Can I take photos with a drone?
Drone use is strictly regulated. Only researchers with FAA Part 107 certification and prior written approval from the Trust may operate drones. Commercial drone use is prohibited.
What happens if I find an artifact during my visit?
Do not touch or remove it. Note its location with GPS coordinates (if possible) and inform your guide immediately.
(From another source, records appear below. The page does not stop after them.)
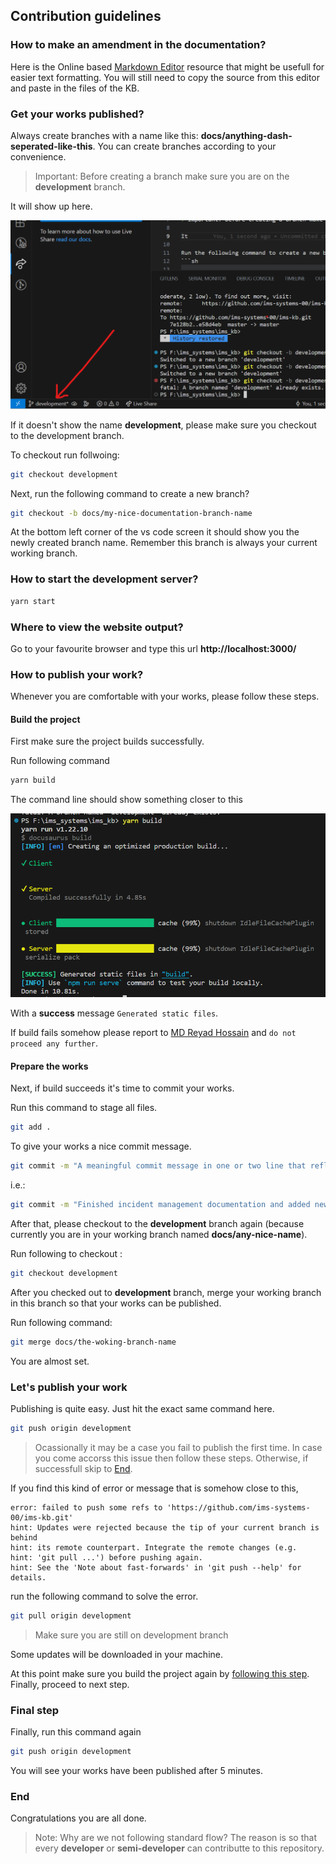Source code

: ## Contribution guidelines

### How to make an amendment in the documentation?

Here is the Online based [Markdown Editor](https://onlinemarkdowneditor.dev/) resource that might be usefull for easier text formatting. You will still need to copy the source from this editor and paste in the files of the KB.

### Get your works published?

Always create branches with a name like this: **docs/anything-dash-seperated-like-this**. You can create branches according to your convenience.

> Important: Before creating a branch make sure you are on the **development** branch.

It will show up here.

![on-branch](./static/img/misc/on-branch.png)

If it doesn't show the name **development**, please make sure you checkout to the development branch.

To checkout run follwoing:

```sh
git checkout development
```

Next, run the following command to create a new branch?

```sh
git checkout -b docs/my-nice-documentation-branch-name
```

At the bottom left corner of the vs code screen it should show you the newly created branch name. Remember this branch is always your current working branch.

### How to start the development server?

```sh
yarn start
```

### Where to view the website output?

Go to your favourite browser and type this url **http://localhost:3000/**

### How to publish your work?

Whenever you are comfortable with your works, please follow these steps.

#### Build the project

First make sure the project builds successfully.

Run following command

```sh
yarn build
```

The command line should show something closer to this

![on-branch](./static/img/misc/build-output.png)

With a **success** message `Generated static files`.

If build fails somehow please report to [MD Reyad Hossain](mailto:reyad@imssystems.tech)
and `do not proceed any further`.

#### Prepare the works

Next, if build succeeds it's time to commit your works.

Run this command to stage all files.

```sh
git add .
```

To give your works a nice commit message.

```sh
git commit -m "A meaningful commit message in one or two line that reflect your works."
```

i.e.:

```sh
git commit -m "Finished incident management documentation and added new static images for CIP"
```

After that, please checkout to the **development** branch again (because currently you are in your working branch named **docs/any-nice-name**).

Run following to checkout :

```sh
git checkout development
```

After you checked out to **development** branch, merge your working branch in this branch so that your works can be published.

Run following command:

```sh
git merge docs/the-woking-branch-name
```

You are almost set.

### Let's publish your work

Publishing is quite easy. Just hit the exact same command here.

```sh
git push origin development
```

> Ocassionally it may be a case you fail to publish the first time. In case you come accorss this issue then follow these steps. Otherwise, if successfull skip to [End](#end).

If you find this kind of error or message that is somehow close to this,

```
error: failed to push some refs to 'https://github.com/ims-systems-00/ims-kb.git'
hint: Updates were rejected because the tip of your current branch is behind
hint: its remote counterpart. Integrate the remote changes (e.g.
hint: 'git pull ...') before pushing again.
hint: See the 'Note about fast-forwards' in 'git push --help' for details.
```

run the following command to solve the error.

```sh
git pull origin development
```

> Make sure you are still on development branch

Some updates will be downloaded in your machine.

At this point make sure you build the project again by [following this step](#build-the-project). Finally, proceed to next step.

### Final step

Finally, run this command again

```sh
git push origin development
```

You will see your works have been published after 5 minutes.

### End

Congratulations you are all done.

> Note: Why are we not following standard flow? The reason is so that every **developer** or **semi-developer** can contributte to this repository.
All artifacts are documented and preserved under state archaeological law. Removing items is a felony.
Is the site wheelchair accessible?
No. The trail is unpaved and steep in sections. The ruins are not structurally safe for wheelchairs. The Trust is exploring accessibility improvements but has no timeline for implementation.
Can I donate items I think might be from the camp?
Yes. The Trust accepts donations of artifacts, photographs, or documents related to the camp. Contact them directly via their website to arrange a review. Do not send items unsolicited. All donations are evaluated by their curatorial team.
Why isnt there a visitor center or museum on-site?
The Trust deliberately chose to preserve the site as a ruin, not a reconstructed museum. Their philosophy is that authenticity holds more educational value than recreation. A visitor center would require excavation and construction, which could damage the archaeological record.
How can I support the Sturtevant Heritage Trust?
You can donate through their website, volunteer for trail maintenance or archival work, or write to your state representatives to advocate for historic preservation funding. Membership is also available for $50/year and includes access to exclusive research materials.
Is the site haunted or dangerous?
No. The site is not haunted. It is an abandoned industrial site with potential structural hazards, such as unstable foundations and exposed rebar. These are physical risks, not supernatural. The Trust prioritizes safety and provides clear guidelines to minimize risk.
Conclusion
Touring the Sturtevant Camp is not a typical day out. It is not a selfie spot, a picnic destination, or a place for casual curiosity. It is a quiet, deliberate encounter with the physical remnants of a forgotten chapter in American labor history. To visit is to bear witnessto see how people lived, worked, and built community under conditions we can barely imagine today.
This guide has provided you with the practical steps to gain access, the ethical framework to engage respectfully, the tools to document meaningfully, and the context to understand deeply. But the true value of your visit lies not in what you see, but in what you carry forward. Will you share the stories of the workers who lived here? Will you challenge the myth that industrial progress was inevitable, impersonal, and devoid of human cost? Will you advocate for the preservation of other overlooked sites before they vanish beneath concrete and neglect?
The Sturtevant Camp enduresnot because it was grand, but because it was real. And in a world that increasingly values spectacle over substance, the quiet truth of this place is more important than ever.
Go with intention. Leave with responsibility. And remember: history is not preserved in monuments alone. It is preserved in those who choose to look, listen, and remember.